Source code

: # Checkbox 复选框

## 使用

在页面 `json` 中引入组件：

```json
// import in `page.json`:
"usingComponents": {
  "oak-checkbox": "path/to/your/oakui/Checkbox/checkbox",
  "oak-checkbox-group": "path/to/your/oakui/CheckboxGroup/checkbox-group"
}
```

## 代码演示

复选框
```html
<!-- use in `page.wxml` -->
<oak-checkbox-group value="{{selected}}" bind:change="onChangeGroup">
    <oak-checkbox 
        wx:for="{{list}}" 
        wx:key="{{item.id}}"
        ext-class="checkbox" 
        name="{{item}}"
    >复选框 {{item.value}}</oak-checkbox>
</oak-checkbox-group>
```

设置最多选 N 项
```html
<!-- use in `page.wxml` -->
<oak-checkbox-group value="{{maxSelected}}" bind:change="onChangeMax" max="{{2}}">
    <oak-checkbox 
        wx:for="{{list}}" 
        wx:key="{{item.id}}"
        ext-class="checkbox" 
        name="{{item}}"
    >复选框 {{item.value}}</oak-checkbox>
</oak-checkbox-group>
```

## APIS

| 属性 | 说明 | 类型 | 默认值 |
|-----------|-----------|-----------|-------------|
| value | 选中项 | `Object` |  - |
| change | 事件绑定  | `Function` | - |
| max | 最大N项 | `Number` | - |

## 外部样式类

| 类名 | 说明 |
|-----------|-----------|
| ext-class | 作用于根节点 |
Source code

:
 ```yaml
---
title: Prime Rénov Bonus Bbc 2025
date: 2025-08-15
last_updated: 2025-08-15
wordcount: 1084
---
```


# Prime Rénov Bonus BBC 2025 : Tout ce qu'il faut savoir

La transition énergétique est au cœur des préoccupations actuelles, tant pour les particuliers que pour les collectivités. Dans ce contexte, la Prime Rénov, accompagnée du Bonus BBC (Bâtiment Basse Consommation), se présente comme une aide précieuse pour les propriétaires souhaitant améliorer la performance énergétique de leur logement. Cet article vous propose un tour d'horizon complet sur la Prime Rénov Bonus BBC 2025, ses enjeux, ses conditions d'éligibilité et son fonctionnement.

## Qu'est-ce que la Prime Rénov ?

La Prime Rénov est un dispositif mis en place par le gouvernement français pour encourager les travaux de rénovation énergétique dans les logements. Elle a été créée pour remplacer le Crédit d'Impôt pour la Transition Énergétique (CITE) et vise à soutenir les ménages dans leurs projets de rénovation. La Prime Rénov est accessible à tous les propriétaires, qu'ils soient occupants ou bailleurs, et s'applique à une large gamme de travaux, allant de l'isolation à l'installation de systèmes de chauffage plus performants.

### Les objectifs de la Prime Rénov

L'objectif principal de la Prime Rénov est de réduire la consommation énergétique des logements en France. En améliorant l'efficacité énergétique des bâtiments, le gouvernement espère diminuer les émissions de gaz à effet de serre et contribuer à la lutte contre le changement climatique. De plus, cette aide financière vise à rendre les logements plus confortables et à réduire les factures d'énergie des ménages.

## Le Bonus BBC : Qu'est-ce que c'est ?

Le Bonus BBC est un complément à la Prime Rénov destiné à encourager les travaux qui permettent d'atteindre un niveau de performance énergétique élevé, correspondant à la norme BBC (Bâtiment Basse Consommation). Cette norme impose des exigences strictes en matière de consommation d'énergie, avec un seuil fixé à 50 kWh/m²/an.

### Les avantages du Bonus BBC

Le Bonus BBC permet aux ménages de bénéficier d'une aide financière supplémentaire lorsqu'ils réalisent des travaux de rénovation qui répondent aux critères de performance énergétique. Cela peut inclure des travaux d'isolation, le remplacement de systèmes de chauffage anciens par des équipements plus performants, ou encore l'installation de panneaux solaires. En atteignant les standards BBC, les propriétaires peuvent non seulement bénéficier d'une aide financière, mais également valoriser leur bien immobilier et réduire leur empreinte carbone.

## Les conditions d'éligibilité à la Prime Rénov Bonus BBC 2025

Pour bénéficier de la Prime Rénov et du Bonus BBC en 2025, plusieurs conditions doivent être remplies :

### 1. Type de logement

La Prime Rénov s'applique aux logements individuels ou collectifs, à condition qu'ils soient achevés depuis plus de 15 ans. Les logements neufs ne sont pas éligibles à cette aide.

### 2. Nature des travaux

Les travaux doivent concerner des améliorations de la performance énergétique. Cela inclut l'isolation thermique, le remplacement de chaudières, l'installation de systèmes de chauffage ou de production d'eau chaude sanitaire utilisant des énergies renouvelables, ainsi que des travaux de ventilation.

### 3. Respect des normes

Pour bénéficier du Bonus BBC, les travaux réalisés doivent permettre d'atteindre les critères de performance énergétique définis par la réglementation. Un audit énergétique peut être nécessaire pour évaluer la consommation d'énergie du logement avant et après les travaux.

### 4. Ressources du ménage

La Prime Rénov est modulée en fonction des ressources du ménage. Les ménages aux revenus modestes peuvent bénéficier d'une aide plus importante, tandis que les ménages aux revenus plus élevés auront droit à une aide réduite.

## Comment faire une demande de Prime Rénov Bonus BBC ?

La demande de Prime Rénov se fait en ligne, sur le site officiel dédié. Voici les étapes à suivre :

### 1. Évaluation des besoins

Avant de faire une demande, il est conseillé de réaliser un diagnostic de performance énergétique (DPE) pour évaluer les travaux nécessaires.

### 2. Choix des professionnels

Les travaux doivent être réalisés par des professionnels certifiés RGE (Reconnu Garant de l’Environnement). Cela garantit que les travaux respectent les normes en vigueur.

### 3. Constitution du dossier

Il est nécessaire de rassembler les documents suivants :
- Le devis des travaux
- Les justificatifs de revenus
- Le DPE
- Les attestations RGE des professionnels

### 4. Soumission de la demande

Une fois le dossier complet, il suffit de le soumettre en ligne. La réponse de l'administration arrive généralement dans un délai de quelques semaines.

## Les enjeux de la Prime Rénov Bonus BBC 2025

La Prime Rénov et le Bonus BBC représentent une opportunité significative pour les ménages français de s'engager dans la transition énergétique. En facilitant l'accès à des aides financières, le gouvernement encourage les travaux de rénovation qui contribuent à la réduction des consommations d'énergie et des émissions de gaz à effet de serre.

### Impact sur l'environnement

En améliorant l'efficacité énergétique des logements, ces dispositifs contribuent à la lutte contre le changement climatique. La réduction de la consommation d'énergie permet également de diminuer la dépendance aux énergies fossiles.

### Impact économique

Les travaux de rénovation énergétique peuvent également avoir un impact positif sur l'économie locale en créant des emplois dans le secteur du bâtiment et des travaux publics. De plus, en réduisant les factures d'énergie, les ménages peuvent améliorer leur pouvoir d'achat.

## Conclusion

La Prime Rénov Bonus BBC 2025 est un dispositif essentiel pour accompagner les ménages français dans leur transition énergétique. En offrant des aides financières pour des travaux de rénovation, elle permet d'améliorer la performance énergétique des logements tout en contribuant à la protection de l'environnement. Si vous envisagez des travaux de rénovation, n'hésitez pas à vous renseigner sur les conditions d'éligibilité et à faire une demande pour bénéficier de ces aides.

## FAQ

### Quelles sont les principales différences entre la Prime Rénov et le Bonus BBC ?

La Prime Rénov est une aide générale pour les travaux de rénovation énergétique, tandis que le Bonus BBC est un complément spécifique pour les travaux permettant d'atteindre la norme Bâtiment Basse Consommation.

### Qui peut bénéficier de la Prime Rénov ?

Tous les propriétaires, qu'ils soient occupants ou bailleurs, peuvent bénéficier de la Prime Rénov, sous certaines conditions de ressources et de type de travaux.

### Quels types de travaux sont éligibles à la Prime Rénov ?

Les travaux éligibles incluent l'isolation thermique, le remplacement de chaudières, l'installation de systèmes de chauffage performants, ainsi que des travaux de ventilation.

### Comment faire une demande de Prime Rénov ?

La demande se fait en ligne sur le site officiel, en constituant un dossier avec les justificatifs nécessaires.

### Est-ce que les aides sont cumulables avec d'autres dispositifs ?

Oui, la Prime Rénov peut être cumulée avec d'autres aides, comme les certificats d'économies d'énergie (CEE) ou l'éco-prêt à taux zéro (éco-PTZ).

◆ ◆ ◆

# [What the task asks]
Search the listing for "your" and copy each line holding it.

# [Response to this exercise]
  "oak-checkbox": "path/to/your/oakui/Checkbox/checkbox",
  "oak-checkbox-group": "path/to/your/oakui/CheckboxGroup/checkbox-group"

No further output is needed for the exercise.